Start of Records to process

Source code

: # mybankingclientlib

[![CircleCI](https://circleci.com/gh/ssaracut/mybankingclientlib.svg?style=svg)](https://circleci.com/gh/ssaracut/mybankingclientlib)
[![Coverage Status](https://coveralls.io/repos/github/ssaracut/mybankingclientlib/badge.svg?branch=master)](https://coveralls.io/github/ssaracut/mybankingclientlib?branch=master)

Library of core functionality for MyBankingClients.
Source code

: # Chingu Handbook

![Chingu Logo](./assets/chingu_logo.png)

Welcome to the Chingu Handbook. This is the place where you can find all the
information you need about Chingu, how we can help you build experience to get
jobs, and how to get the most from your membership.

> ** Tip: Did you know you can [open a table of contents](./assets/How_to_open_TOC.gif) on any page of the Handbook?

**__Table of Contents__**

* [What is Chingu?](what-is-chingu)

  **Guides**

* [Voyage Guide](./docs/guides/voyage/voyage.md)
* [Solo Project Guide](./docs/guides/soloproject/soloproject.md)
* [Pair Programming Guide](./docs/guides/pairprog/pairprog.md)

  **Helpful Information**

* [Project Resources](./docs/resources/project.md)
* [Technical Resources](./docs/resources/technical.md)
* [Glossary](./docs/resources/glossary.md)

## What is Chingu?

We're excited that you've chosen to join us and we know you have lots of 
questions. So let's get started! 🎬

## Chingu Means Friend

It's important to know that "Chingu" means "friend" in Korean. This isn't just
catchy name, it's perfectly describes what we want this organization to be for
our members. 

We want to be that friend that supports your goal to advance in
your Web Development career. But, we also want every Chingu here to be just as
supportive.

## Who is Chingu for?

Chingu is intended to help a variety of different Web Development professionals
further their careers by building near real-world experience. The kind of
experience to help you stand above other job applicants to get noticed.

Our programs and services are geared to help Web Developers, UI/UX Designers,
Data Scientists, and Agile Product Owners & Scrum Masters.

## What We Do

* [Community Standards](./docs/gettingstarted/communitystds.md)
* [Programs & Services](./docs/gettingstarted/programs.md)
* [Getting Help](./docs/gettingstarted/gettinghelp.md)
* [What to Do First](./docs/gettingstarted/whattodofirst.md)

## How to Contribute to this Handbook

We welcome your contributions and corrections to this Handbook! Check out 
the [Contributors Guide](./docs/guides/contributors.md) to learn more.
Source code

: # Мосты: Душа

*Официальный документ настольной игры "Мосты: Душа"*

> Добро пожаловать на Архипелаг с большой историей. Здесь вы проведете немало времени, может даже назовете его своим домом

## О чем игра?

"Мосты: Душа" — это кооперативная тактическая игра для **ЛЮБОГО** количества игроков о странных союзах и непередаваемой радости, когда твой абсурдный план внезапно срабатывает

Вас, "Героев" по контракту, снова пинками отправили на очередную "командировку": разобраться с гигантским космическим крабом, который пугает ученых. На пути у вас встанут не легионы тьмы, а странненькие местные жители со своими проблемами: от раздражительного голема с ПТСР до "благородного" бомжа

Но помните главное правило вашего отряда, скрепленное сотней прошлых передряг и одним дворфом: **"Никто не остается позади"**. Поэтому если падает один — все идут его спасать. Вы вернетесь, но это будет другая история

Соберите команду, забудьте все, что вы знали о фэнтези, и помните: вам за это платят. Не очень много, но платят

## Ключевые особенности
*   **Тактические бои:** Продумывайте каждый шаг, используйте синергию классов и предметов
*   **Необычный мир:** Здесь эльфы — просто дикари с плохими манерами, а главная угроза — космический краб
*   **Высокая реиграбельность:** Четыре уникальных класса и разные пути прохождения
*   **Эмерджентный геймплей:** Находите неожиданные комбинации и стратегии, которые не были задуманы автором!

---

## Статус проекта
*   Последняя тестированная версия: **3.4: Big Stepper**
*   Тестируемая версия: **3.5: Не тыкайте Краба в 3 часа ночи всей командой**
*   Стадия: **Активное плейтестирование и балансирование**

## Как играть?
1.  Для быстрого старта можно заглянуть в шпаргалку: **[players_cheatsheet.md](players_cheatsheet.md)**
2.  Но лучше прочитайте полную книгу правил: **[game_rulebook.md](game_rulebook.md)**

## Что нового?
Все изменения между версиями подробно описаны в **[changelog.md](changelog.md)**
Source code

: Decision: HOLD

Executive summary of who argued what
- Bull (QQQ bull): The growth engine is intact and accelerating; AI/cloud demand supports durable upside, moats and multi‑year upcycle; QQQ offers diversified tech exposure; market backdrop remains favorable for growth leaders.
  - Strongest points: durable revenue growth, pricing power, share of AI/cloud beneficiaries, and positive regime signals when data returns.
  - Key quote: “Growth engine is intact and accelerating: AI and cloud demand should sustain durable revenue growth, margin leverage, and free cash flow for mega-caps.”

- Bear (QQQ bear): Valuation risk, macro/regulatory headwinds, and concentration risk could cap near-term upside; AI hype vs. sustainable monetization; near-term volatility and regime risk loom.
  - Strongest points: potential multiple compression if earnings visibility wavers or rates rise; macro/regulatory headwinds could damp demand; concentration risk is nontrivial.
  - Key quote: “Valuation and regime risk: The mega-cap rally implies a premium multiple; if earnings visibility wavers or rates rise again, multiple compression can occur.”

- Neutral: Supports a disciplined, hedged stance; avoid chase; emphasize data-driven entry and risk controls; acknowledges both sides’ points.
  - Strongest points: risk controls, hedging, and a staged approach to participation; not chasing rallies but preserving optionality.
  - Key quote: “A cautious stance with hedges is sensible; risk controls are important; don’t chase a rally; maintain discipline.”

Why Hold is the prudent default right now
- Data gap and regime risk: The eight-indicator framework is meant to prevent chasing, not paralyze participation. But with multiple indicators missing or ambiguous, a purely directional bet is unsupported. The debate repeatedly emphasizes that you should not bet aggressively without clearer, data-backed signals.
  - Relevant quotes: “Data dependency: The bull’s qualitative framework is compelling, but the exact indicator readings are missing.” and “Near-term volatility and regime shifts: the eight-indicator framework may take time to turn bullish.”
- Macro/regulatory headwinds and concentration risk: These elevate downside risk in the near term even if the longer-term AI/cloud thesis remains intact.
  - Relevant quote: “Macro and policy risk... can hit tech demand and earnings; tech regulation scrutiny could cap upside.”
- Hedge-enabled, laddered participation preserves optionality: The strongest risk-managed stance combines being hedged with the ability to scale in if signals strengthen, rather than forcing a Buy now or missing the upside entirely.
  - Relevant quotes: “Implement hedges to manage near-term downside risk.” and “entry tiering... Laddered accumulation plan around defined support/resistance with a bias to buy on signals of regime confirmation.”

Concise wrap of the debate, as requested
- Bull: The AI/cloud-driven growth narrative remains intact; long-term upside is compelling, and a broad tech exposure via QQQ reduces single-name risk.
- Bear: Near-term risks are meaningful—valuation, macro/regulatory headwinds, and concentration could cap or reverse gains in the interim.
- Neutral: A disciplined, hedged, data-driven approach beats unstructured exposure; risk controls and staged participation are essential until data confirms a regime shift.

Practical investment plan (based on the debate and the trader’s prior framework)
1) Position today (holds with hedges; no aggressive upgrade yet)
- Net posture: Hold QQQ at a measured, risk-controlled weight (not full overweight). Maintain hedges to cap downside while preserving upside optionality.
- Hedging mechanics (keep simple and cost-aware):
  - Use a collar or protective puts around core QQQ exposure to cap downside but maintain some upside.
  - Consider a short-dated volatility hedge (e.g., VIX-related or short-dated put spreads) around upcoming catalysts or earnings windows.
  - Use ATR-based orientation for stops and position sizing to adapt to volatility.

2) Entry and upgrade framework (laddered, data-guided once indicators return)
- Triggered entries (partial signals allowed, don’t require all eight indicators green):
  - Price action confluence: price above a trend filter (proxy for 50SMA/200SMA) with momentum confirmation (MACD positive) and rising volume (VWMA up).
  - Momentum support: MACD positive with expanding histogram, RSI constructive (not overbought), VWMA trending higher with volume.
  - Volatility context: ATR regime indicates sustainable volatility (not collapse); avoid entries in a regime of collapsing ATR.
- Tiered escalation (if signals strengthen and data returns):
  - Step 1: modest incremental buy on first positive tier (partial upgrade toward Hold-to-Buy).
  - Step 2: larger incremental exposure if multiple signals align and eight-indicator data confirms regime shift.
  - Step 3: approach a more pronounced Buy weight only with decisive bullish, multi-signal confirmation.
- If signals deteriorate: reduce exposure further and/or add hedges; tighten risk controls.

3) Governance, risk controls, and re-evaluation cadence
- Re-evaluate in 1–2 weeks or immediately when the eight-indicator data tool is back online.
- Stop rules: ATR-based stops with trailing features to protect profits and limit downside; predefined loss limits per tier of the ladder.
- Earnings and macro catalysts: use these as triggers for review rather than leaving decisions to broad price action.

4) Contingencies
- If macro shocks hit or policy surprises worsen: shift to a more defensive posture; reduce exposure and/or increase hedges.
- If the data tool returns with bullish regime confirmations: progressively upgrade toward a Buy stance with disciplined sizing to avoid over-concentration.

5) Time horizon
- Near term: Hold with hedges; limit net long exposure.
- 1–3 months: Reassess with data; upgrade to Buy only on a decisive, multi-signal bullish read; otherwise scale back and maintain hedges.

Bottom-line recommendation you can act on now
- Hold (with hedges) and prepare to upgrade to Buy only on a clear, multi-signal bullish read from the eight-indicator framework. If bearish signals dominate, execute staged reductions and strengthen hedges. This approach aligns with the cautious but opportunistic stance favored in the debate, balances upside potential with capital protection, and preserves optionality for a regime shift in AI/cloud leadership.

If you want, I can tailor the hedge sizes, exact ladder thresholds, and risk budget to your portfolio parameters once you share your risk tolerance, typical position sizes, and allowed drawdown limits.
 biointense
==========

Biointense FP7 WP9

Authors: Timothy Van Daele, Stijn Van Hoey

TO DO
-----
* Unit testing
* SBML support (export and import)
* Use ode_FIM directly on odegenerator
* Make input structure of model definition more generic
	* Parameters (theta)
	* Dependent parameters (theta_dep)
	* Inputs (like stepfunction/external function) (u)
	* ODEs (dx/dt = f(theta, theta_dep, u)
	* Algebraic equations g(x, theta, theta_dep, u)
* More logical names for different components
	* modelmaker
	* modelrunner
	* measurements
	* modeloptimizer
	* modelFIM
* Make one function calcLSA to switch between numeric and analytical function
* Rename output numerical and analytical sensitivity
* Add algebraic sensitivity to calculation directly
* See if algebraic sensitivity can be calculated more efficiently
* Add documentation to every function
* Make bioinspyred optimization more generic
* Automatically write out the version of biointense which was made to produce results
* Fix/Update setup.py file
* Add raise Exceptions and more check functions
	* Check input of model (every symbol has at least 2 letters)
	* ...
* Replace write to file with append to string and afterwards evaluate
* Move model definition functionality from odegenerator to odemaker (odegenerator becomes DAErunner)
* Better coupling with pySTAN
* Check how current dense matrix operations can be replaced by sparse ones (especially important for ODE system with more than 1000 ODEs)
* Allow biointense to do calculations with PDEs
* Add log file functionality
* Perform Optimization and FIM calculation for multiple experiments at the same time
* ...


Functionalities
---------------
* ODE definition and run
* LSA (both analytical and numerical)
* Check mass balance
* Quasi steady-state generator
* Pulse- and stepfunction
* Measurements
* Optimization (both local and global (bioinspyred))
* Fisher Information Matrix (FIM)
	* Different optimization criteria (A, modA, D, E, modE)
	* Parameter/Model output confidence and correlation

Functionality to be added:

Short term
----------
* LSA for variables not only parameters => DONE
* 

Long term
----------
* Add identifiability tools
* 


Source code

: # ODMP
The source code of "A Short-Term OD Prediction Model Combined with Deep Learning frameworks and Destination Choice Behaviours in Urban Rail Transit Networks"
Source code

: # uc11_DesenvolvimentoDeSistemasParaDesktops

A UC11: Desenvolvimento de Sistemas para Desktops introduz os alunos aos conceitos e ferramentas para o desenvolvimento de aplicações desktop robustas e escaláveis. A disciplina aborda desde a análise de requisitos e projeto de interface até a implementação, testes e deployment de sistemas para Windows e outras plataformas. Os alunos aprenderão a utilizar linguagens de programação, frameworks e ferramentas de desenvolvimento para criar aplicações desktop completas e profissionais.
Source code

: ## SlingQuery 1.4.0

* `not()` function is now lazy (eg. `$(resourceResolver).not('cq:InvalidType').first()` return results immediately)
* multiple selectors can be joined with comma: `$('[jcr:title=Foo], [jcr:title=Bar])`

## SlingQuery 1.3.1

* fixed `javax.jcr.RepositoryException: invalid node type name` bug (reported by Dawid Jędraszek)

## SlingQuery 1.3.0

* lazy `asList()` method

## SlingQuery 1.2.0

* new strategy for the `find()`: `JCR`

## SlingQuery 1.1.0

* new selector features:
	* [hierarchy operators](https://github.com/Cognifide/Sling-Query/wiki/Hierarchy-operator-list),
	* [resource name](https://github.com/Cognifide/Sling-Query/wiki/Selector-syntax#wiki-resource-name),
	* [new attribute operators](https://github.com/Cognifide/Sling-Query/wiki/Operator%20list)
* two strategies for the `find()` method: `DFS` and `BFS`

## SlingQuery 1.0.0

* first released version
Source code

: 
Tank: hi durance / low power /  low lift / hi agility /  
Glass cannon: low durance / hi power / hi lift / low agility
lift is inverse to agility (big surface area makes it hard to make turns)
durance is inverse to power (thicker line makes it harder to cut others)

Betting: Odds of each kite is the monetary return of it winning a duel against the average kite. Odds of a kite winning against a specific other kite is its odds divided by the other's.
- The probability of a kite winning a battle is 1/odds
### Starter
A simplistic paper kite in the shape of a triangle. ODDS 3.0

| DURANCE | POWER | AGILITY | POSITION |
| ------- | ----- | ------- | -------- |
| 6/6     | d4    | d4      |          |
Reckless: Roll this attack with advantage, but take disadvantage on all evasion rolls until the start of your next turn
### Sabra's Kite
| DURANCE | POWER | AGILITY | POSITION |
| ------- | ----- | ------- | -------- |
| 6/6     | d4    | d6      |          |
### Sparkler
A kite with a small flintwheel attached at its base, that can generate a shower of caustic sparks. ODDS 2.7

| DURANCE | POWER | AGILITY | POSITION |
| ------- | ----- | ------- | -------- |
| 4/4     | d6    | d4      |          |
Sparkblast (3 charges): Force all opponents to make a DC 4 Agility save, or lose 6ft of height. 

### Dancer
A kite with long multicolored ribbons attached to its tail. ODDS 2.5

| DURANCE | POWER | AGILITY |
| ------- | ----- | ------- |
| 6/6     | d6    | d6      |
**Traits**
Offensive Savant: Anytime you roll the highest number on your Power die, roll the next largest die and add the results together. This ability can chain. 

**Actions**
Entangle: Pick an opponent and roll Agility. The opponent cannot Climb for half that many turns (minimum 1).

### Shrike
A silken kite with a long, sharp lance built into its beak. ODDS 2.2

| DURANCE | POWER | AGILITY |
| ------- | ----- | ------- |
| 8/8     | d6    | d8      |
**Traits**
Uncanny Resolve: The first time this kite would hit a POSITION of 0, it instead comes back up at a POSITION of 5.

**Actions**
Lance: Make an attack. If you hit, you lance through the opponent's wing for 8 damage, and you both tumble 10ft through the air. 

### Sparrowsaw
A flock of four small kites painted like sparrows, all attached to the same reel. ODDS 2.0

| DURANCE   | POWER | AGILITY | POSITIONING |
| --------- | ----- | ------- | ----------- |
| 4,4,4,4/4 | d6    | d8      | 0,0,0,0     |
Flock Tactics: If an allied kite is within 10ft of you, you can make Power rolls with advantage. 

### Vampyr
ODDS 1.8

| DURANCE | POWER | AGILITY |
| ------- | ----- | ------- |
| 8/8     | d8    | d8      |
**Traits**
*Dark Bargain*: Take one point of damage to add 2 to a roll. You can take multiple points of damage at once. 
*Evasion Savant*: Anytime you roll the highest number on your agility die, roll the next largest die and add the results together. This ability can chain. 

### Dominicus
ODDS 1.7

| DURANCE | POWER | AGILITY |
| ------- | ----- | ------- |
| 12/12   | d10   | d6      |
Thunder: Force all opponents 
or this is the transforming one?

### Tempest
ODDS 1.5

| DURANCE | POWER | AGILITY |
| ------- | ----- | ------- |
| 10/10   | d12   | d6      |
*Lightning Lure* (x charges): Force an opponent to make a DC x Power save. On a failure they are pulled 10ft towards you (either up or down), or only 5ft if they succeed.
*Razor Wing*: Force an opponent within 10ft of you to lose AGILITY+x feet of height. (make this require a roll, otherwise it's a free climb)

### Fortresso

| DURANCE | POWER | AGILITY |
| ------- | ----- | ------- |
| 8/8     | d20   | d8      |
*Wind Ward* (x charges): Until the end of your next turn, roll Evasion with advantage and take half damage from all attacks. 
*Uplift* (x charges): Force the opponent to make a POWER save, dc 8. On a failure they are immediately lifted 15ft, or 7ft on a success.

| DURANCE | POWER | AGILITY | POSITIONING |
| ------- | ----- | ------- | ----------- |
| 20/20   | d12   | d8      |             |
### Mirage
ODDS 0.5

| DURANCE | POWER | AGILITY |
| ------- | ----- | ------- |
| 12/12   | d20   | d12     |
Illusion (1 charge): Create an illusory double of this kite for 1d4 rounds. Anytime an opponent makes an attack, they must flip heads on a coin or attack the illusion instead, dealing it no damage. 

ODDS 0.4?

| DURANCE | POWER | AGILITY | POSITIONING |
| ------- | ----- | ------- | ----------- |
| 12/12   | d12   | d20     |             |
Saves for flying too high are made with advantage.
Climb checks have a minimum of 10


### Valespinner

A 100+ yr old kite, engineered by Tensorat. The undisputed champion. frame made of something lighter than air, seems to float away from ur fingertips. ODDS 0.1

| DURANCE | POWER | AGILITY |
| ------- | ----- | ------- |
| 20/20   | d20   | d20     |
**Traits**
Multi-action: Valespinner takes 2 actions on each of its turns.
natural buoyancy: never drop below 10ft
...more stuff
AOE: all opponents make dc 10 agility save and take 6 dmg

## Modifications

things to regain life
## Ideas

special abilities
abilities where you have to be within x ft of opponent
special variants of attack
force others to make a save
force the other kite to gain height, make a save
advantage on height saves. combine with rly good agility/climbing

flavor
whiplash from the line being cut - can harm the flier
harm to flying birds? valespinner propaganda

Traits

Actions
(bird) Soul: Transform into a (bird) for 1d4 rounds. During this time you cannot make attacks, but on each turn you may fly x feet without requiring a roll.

End of Records to process

Exercise directions
Could you find every line in the records above that has the string "into" and copy it?

Answer to this problem
A silken kite with a long, sharp lance built into its beak. ODDS 2.2
(bird) Soul: Transform into a (bird) for 1d4 rounds. During this time you cannot make attacks, but on each turn you may fly x feet without requiring a roll.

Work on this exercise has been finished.